Quattro studentesse universitarie che P. Mario ha seguito nella preparazione della tesi.

- Caro Padre Mario, grazie a te, nella mia vita ho fatto delle esperienze e delle scelte importantissime. Attraverso i tuoi occhi e le tue parole m’infondevi fiducia, anche nei momenti di difficoltà. Ero affascinata dalle tue infinite conoscenze e dalla tua passione per lo studio, veniva voglia di leggere e studiare anche a me! Sei stato un esempio e una guida veramente speciale. (Alice Celletti)

- Mi hai insegnato a calmare le angosce causate dalle ingiustizie che ho scelto per la mia tesi; mi hai raccomandato sempre di osservare, pur non cedendo mai a nessun compromesso. Mi hai dimostrato che solo lo studio e la preparazione possono darci gli strumenti per lottare contro queste ingiustizie. Mi hai accompagnata passo passo nel periodo in cui ero in Malawi, dove per la prima volta ho messo in pratica i tuoi consigli. (Gemma Salvetti)

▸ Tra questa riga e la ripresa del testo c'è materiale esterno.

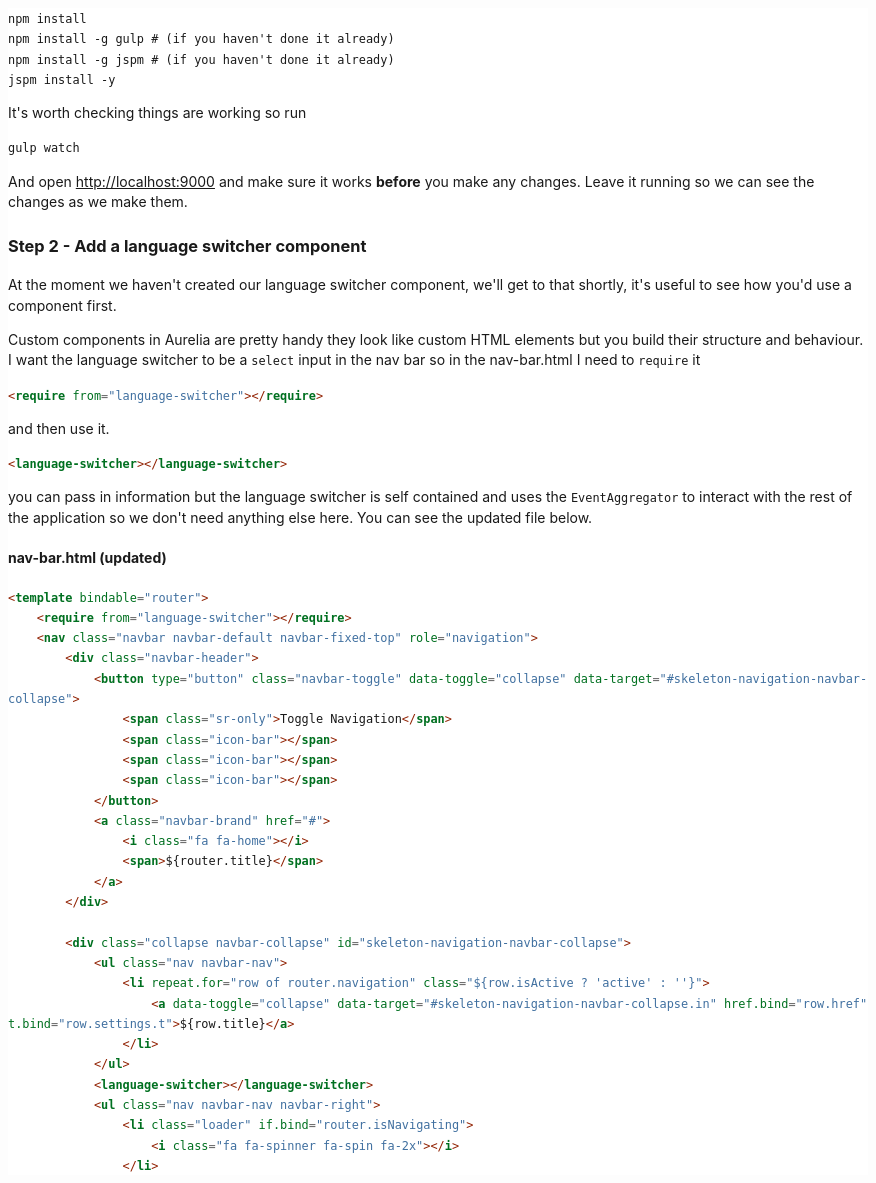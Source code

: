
 ```shell
npm install
npm install -g gulp # (if you haven't done it already)
npm install -g jspm # (if you haven't done it already)
jspm install -y
```

It's worth checking things are working so run

```shell
gulp watch
```

And open [http://localhost:9000](http://localhost:9000) and make sure it works **before** you make any changes. Leave it running so we can see the changes as we make them.

### Step 2 - Add a language switcher component
At the moment we haven't created our language switcher component, we'll get to that shortly, it's useful to see how you'd use a component first.

Custom components in Aurelia are pretty handy they look like custom HTML elements but you build their structure and behaviour. I want the language switcher to be a `select` input in the nav bar so in the nav-bar.html I need to `require` it 

```html
<require from="language-switcher"></require>
```

and then use it.

```html
<language-switcher></language-switcher>
```

you can pass in information but the language switcher is self contained and uses the `EventAggregator` to interact with the rest of the application so we don't need anything else here. You can see the updated file below.

#### nav-bar.html (updated)
```html
<template bindable="router">
    <require from="language-switcher"></require>
    <nav class="navbar navbar-default navbar-fixed-top" role="navigation">
        <div class="navbar-header">
            <button type="button" class="navbar-toggle" data-toggle="collapse" data-target="#skeleton-navigation-navbar-collapse">
                <span class="sr-only">Toggle Navigation</span>
                <span class="icon-bar"></span>
                <span class="icon-bar"></span>
                <span class="icon-bar"></span>
            </button>
            <a class="navbar-brand" href="#">
                <i class="fa fa-home"></i>
                <span>${router.title}</span>
            </a>
        </div>

        <div class="collapse navbar-collapse" id="skeleton-navigation-navbar-collapse">
            <ul class="nav navbar-nav">
                <li repeat.for="row of router.navigation" class="${row.isActive ? 'active' : ''}">
                    <a data-toggle="collapse" data-target="#skeleton-navigation-navbar-collapse.in" href.bind="row.href" t.bind="row.settings.t">${row.title}</a>
                </li>
            </ul>
            <language-switcher></language-switcher>
            <ul class="nav navbar-nav navbar-right">
                <li class="loader" if.bind="router.isNavigating">
                    <i class="fa fa-spinner fa-spin fa-2x"></i>
                </li>
```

- Ciao Padre Mario! Ciao alla tua grinta appassionata, all’attenzione sempre accesa, alla vivacità dei tuoi interessi. Ciao al tuo coraggio, a quel parlare schietto, all’essere indefesso in prima linea. Ciao alla tua cura per i nostri tormenti, ai consigli sempre attenti, all’ambizione di vederci crescere. Ciao alla tua dedizione per i nostri amici d’Africa, al tuo desiderio di unirci tutti in un mondo uguale, giusto, libero, in cui non si misurano le latitudini e si considerano le molteplici espressioni solo per riconoscerne e apprezzarne la varietà dei colori, dei profumi, dei sorrisi. (Lucia Sorrentino)

- P. Mario è stato per me un amico, un confidente e soprattutto una guida e un maestro di vita. Mi ha infuso il suo amore per la sociologia, la ricerca, la missione e, soprattutto, il senso dell’aiuto e della solidarietà fraterna. Non solo il suo contributo è stato essenziale ai fini della ricerca bibliografica, della scrittura e della revisione, ma lo è stato tanto di più per la compagnia amica che mi ha fornito nei giorni in cui scrivevo e avevo lui come “compagno di banco” e come esperto nella materia. Padre Mario è stato per me un modello di vita e un amico vero, che mi ha fatto crescere e mi è stato sempre vicino, nei momenti felici e in quelli più difficili. Sarà sempre nel mio cuore e nei miei ricordi più belli. Grazie di tutto, P. Mario, e riposa in pace, tra i tuoi amati fratelli. (Martina Andretta)
Da Mccj Bulletin n. 249 suppl. In Memoriam, ottobre 2011, pp. 92-99.